---------- SOURCE MATERIAL ----------

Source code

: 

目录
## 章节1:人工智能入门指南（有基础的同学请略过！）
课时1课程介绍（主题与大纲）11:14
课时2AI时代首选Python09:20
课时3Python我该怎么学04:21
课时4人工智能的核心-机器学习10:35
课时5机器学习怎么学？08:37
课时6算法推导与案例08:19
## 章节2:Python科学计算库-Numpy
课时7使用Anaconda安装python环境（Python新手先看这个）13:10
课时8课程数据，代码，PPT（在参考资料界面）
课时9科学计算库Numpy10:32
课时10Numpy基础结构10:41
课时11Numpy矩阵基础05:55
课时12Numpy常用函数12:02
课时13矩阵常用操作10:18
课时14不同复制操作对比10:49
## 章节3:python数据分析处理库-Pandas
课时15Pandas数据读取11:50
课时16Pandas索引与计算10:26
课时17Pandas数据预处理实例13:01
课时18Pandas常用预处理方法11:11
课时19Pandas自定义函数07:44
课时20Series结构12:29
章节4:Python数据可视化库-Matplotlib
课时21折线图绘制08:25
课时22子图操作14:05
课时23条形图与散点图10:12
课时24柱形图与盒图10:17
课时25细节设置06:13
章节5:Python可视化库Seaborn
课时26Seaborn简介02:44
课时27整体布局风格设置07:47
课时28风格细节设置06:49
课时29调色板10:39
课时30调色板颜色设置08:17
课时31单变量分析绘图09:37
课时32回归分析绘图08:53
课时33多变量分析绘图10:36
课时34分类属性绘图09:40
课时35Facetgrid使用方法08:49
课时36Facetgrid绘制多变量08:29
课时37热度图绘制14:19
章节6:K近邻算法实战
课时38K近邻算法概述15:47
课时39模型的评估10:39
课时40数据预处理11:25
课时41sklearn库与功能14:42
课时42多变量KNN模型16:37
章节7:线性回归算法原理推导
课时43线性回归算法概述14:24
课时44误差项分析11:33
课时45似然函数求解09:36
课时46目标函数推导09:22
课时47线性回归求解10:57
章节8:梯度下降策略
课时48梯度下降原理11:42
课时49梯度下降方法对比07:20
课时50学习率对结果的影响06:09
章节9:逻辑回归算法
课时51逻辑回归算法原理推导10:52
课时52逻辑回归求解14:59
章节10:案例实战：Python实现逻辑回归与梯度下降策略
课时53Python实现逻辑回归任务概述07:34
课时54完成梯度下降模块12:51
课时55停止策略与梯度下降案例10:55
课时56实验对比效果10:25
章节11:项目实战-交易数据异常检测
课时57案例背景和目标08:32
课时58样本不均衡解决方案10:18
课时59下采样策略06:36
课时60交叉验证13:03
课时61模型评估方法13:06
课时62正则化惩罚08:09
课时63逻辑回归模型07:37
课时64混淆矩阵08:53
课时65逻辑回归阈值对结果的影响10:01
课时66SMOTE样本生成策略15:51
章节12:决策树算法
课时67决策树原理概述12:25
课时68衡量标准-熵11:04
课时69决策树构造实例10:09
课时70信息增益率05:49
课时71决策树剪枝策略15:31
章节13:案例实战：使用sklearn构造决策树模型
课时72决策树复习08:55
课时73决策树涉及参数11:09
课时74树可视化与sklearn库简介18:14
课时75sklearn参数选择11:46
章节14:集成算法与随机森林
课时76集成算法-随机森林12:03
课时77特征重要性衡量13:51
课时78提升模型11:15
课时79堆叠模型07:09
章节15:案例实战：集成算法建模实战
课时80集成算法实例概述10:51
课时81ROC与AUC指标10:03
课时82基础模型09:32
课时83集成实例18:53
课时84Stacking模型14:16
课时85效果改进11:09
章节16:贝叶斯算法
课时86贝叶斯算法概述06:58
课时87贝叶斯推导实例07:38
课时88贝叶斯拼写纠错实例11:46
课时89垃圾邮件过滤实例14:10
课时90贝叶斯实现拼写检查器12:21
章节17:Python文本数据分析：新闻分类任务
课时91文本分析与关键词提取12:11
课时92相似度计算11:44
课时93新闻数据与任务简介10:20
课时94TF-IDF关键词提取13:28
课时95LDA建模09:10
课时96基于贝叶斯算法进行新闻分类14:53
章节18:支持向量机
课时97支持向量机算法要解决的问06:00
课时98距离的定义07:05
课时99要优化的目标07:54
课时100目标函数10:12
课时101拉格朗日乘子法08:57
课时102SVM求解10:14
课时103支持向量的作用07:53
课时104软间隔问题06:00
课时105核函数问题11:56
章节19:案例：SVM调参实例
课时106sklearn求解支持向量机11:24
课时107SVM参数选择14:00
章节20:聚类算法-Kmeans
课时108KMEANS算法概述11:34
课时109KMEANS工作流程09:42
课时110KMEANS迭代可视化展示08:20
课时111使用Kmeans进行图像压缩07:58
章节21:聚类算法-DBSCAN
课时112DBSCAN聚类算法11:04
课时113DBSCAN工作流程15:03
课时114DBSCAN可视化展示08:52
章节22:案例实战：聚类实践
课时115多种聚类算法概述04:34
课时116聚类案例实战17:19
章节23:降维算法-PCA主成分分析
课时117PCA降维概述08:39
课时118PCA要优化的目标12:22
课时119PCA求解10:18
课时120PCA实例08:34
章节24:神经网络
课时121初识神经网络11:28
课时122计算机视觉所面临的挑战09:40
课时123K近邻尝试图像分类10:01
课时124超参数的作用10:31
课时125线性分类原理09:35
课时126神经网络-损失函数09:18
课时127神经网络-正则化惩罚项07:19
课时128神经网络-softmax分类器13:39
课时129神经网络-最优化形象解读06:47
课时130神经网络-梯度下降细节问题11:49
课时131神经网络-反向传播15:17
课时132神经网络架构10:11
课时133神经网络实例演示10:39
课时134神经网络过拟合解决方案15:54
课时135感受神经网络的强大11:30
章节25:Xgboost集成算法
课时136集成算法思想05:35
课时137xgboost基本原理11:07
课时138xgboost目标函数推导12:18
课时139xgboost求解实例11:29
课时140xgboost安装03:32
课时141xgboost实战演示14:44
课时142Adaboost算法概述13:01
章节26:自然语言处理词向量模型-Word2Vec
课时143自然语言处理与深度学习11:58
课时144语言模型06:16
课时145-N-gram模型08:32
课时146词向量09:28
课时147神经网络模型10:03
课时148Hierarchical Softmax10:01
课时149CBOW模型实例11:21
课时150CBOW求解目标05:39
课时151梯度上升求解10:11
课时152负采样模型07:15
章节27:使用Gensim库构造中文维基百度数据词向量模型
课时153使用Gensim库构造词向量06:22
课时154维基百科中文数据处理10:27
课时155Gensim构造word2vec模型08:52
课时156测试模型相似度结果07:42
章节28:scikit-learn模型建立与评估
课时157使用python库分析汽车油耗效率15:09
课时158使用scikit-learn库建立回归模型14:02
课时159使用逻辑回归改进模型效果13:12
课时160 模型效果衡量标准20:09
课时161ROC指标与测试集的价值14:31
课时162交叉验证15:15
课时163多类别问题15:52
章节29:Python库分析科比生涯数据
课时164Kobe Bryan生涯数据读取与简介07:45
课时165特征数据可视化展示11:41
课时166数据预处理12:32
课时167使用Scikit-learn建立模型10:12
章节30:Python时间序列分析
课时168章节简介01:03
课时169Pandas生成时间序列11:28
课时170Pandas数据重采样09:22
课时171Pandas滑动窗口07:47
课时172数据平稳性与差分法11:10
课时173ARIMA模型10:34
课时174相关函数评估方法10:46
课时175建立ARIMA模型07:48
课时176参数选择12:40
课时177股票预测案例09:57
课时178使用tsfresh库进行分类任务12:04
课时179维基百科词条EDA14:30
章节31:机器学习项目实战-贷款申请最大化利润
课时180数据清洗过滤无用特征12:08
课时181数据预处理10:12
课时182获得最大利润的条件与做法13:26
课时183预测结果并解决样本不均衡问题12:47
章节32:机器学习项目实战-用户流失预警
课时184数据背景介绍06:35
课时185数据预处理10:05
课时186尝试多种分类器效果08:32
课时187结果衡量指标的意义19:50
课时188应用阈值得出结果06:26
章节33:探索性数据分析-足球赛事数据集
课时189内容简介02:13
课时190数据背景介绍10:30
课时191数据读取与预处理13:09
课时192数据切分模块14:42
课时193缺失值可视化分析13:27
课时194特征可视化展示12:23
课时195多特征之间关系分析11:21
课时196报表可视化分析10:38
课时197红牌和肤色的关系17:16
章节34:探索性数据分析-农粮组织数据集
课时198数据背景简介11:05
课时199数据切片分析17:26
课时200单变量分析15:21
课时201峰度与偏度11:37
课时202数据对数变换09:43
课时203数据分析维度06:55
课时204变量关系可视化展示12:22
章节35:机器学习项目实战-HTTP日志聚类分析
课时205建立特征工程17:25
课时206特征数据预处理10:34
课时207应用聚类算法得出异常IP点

----------
---------- SOURCE MATERIAL ----------

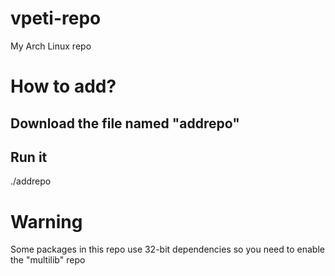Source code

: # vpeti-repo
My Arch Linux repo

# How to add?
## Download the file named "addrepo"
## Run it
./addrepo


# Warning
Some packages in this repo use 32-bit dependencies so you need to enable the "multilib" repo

----------
---------- SOURCE MATERIAL ----------

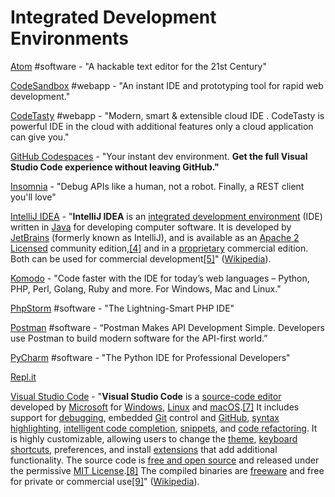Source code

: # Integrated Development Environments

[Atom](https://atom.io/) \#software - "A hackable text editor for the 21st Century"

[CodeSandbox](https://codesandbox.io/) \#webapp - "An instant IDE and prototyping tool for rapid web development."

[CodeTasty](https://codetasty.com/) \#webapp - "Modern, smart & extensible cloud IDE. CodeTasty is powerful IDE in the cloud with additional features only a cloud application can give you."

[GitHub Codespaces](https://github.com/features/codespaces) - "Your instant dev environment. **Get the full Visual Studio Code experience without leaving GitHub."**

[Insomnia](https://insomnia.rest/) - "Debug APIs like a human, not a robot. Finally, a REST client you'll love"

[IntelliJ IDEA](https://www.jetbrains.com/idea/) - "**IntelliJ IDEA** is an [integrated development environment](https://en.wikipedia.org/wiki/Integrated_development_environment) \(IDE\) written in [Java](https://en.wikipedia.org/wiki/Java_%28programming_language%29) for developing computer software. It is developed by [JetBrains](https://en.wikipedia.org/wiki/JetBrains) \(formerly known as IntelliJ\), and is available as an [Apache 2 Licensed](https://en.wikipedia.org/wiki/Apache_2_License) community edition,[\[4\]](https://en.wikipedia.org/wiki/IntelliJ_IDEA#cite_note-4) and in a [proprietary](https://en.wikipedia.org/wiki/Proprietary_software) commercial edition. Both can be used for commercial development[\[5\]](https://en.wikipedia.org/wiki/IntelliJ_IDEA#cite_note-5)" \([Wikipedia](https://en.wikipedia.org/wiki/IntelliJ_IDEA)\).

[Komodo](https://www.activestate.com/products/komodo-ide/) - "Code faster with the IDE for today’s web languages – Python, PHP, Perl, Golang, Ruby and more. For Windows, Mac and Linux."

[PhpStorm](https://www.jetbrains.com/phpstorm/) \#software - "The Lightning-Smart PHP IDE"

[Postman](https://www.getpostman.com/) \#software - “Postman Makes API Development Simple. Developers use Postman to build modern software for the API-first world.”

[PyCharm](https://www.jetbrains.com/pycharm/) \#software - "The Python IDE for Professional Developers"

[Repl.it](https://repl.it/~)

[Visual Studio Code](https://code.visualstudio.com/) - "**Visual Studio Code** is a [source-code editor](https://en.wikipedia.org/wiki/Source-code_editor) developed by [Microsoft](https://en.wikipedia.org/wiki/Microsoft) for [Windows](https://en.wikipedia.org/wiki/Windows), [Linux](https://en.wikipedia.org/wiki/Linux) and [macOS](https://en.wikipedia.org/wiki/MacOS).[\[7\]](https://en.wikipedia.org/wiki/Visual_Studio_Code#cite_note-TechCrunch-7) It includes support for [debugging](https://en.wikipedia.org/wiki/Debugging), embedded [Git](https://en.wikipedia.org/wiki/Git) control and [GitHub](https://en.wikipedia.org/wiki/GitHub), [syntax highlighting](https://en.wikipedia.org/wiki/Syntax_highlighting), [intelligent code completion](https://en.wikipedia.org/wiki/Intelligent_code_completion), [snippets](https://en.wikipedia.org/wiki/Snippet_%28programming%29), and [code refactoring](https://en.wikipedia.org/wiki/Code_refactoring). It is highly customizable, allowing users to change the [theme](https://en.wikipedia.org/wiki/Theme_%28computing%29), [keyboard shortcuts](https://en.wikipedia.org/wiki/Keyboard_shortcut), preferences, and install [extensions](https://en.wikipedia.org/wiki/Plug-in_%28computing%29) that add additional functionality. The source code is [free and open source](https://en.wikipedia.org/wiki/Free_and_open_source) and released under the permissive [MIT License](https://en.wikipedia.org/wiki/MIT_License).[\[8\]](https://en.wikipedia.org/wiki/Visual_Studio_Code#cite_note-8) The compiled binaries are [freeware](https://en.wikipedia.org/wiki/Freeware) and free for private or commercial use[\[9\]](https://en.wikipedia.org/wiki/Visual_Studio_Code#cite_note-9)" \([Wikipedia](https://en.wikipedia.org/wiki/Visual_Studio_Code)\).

----------

ACTION ITEM: Write down exactly the span of lines above from the one containing "课时95LDA建模09:10" to the one containing "课时176参数选择12:40", both ends included.

YOUR RESPONSE:
课时95LDA建模09:10
课时96基于贝叶斯算法进行新闻分类14:53
章节18:支持向量机
课时97支持向量机算法要解决的问06:00
课时98距离的定义07:05
课时99要优化的目标07:54
课时100目标函数10:12
课时101拉格朗日乘子法08:57
课时102SVM求解10:14
课时103支持向量的作用07:53
课时104软间隔问题06:00
课时105核函数问题11:56
章节19:案例：SVM调参实例
课时106sklearn求解支持向量机11:24
课时107SVM参数选择14:00
章节20:聚类算法-Kmeans
课时108KMEANS算法概述11:34
课时109KMEANS工作流程09:42
课时110KMEANS迭代可视化展示08:20
课时111使用Kmeans进行图像压缩07:58
章节21:聚类算法-DBSCAN
课时112DBSCAN聚类算法11:04
课时113DBSCAN工作流程15:03
课时114DBSCAN可视化展示08:52
章节22:案例实战：聚类实践
课时115多种聚类算法概述04:34
课时116聚类案例实战17:19
章节23:降维算法-PCA主成分分析
课时117PCA降维概述08:39
课时118PCA要优化的目标12:22
课时119PCA求解10:18
课时120PCA实例08:34
章节24:神经网络
课时121初识神经网络11:28
课时122计算机视觉所面临的挑战09:40
课时123K近邻尝试图像分类10:01
课时124超参数的作用10:31
课时125线性分类原理09:35
课时126神经网络-损失函数09:18
课时127神经网络-正则化惩罚项07:19
课时128神经网络-softmax分类器13:39
课时129神经网络-最优化形象解读06:47
课时130神经网络-梯度下降细节问题11:49
课时131神经网络-反向传播15:17
课时132神经网络架构10:11
课时133神经网络实例演示10:39
课时134神经网络过拟合解决方案15:54
课时135感受神经网络的强大11:30
章节25:Xgboost集成算法
课时136集成算法思想05:35
课时137xgboost基本原理11:07
课时138xgboost目标函数推导12:18
课时139xgboost求解实例11:29
课时140xgboost安装03:32
课时141xgboost实战演示14:44
课时142Adaboost算法概述13:01
章节26:自然语言处理词向量模型-Word2Vec
课时143自然语言处理与深度学习11:58
课时144语言模型06:16
课时145-N-gram模型08:32
课时146词向量09:28
课时147神经网络模型10:03
课时148Hierarchical Softmax10:01
课时149CBOW模型实例11:21
课时150CBOW求解目标05:39
课时151梯度上升求解10:11
课时152负采样模型07:15
章节27:使用Gensim库构造中文维基百度数据词向量模型
课时153使用Gensim库构造词向量06:22
课时154维基百科中文数据处理10:27
课时155Gensim构造word2vec模型08:52
课时156测试模型相似度结果07:42
章节28:scikit-learn模型建立与评估
课时157使用python库分析汽车油耗效率15:09
课时158使用scikit-learn库建立回归模型14:02
课时159使用逻辑回归改进模型效果13:12
课时160 模型效果衡量标准20:09
课时161ROC指标与测试集的价值14:31
课时162交叉验证15:15
课时163多类别问题15:52
章节29:Python库分析科比生涯数据
课时164Kobe Bryan生涯数据读取与简介07:45
课时165特征数据可视化展示11:41
课时166数据预处理12:32
课时167使用Scikit-learn建立模型10:12
章节30:Python时间序列分析
课时168章节简介01:03
课时169Pandas生成时间序列11:28
课时170Pandas数据重采样09:22
课时171Pandas滑动窗口07:47
课时172数据平稳性与差分法11:10
课时173ARIMA模型10:34
课时174相关函数评估方法10:46
课时175建立ARIMA模型07:48
课时176参数选择12:40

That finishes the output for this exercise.